**Activity:**
Output the line containing "返回包含媒体流中所有轨道的数组。" and all subsequent lines of the listing below, copied exactly, with no other lines.

****************************************

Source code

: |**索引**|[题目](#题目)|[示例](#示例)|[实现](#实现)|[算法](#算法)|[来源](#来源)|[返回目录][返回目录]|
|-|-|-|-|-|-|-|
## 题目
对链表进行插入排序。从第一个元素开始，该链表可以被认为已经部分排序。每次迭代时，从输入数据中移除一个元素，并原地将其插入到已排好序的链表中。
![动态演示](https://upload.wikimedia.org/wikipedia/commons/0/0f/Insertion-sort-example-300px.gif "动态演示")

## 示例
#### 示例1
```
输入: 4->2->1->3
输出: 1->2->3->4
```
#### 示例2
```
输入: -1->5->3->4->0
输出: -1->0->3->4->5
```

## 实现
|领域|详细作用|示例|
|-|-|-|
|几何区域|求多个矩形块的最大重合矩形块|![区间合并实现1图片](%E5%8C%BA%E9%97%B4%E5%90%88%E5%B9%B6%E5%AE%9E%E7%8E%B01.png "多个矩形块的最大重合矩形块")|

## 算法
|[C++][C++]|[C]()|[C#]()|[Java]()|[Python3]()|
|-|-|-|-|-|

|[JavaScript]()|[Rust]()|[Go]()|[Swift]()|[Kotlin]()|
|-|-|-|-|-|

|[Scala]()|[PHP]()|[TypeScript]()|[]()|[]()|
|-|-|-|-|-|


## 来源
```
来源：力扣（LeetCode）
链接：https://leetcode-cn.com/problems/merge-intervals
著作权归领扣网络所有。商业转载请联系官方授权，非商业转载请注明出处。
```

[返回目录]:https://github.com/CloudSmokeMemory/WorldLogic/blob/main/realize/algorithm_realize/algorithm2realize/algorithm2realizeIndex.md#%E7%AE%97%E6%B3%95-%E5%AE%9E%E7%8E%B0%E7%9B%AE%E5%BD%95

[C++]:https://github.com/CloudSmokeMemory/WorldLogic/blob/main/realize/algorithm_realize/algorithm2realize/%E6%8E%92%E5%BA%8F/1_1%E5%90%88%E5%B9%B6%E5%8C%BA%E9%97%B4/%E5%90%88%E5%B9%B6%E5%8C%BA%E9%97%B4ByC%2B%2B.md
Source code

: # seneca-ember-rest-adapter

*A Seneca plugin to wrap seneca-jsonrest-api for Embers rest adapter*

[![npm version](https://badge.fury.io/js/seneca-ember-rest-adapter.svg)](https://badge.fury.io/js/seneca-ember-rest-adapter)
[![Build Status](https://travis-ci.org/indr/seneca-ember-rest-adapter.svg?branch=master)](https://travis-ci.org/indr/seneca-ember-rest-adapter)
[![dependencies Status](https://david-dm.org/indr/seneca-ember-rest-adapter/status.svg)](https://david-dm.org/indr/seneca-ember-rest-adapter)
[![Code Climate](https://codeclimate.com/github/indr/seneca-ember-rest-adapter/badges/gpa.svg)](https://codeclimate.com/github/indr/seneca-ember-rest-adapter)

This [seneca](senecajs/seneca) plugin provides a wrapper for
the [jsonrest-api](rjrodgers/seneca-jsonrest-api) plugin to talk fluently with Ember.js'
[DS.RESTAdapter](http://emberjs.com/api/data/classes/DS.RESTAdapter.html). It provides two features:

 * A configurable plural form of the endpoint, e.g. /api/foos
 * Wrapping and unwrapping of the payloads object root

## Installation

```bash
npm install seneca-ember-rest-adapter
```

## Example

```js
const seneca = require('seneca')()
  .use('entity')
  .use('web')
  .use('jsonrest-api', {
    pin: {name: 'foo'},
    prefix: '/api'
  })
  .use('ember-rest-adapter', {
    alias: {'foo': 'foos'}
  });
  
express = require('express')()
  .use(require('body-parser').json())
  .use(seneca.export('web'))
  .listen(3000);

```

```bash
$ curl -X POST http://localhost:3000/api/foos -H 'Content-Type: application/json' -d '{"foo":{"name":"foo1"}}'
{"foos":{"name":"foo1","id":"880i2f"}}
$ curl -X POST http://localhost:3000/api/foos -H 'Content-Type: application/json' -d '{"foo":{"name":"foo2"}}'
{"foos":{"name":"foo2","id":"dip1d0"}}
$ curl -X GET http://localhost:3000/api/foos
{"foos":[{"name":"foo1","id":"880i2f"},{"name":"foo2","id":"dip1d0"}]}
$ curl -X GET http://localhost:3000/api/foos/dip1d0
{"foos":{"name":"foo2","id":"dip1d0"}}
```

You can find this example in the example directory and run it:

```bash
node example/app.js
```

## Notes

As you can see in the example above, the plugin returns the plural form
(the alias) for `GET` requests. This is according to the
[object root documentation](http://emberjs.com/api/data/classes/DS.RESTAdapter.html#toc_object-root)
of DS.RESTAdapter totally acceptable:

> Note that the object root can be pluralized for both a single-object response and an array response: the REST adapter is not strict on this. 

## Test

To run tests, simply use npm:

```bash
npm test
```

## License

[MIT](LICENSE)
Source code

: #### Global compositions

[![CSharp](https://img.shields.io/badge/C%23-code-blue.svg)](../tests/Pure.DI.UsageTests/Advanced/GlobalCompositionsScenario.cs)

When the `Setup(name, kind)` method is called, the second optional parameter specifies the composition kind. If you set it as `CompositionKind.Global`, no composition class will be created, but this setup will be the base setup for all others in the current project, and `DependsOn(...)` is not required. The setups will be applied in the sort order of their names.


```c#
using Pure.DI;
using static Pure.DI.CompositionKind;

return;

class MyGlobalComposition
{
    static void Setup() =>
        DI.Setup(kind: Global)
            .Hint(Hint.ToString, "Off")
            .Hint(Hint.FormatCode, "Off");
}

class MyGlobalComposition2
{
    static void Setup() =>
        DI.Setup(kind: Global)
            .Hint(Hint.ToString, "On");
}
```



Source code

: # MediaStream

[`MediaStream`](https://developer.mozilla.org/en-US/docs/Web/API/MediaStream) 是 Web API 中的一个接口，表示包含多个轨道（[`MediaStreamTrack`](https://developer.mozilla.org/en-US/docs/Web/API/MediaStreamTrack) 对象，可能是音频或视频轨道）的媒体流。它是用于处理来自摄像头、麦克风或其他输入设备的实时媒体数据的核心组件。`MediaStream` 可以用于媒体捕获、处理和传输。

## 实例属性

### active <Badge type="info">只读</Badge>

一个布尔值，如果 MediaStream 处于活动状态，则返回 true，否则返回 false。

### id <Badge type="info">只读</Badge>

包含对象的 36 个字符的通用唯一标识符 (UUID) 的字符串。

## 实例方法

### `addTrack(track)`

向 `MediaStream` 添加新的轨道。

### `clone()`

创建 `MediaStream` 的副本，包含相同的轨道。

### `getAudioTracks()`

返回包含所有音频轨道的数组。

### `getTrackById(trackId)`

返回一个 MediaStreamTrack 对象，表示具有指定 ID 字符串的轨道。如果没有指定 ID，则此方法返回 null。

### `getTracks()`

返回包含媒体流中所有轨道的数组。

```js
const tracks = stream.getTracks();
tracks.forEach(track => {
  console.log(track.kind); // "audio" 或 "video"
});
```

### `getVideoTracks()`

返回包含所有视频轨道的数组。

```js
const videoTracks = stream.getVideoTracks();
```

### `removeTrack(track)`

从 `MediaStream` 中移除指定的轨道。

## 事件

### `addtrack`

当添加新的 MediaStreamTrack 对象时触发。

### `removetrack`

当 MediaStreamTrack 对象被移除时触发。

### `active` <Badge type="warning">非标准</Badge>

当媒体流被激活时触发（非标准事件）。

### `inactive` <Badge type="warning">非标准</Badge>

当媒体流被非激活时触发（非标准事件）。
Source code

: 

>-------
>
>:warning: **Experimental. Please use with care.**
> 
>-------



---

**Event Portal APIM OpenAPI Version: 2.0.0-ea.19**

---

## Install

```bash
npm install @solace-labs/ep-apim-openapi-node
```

****************************************

**Your solution:**
返回包含媒体流中所有轨道的数组。

```js
const tracks = stream.getTracks();
tracks.forEach(track => {
  console.log(track.kind); // "audio" 或 "video"
});
```

### `getVideoTracks()`

返回包含所有视频轨道的数组。

```js
const videoTracks = stream.getVideoTracks();
```

### `removeTrack(track)`

从 `MediaStream` 中移除指定的轨道。

## 事件

### `addtrack`

当添加新的 MediaStreamTrack 对象时触发。

### `removetrack`

当 MediaStreamTrack 对象被移除时触发。

### `active` <Badge type="warning">非标准</Badge>

当媒体流被激活时触发（非标准事件）。

### `inactive` <Badge type="warning">非标准</Badge>

当媒体流被非激活时触发（非标准事件）。
Source code

: 

>-------
>
>:warning: **Experimental. Please use with care.**
> 
>-------



---

**Event Portal APIM OpenAPI Version: 2.0.0-ea.19**

---

## Install

```bash
npm install @solace-labs/ep-apim-openapi-node
```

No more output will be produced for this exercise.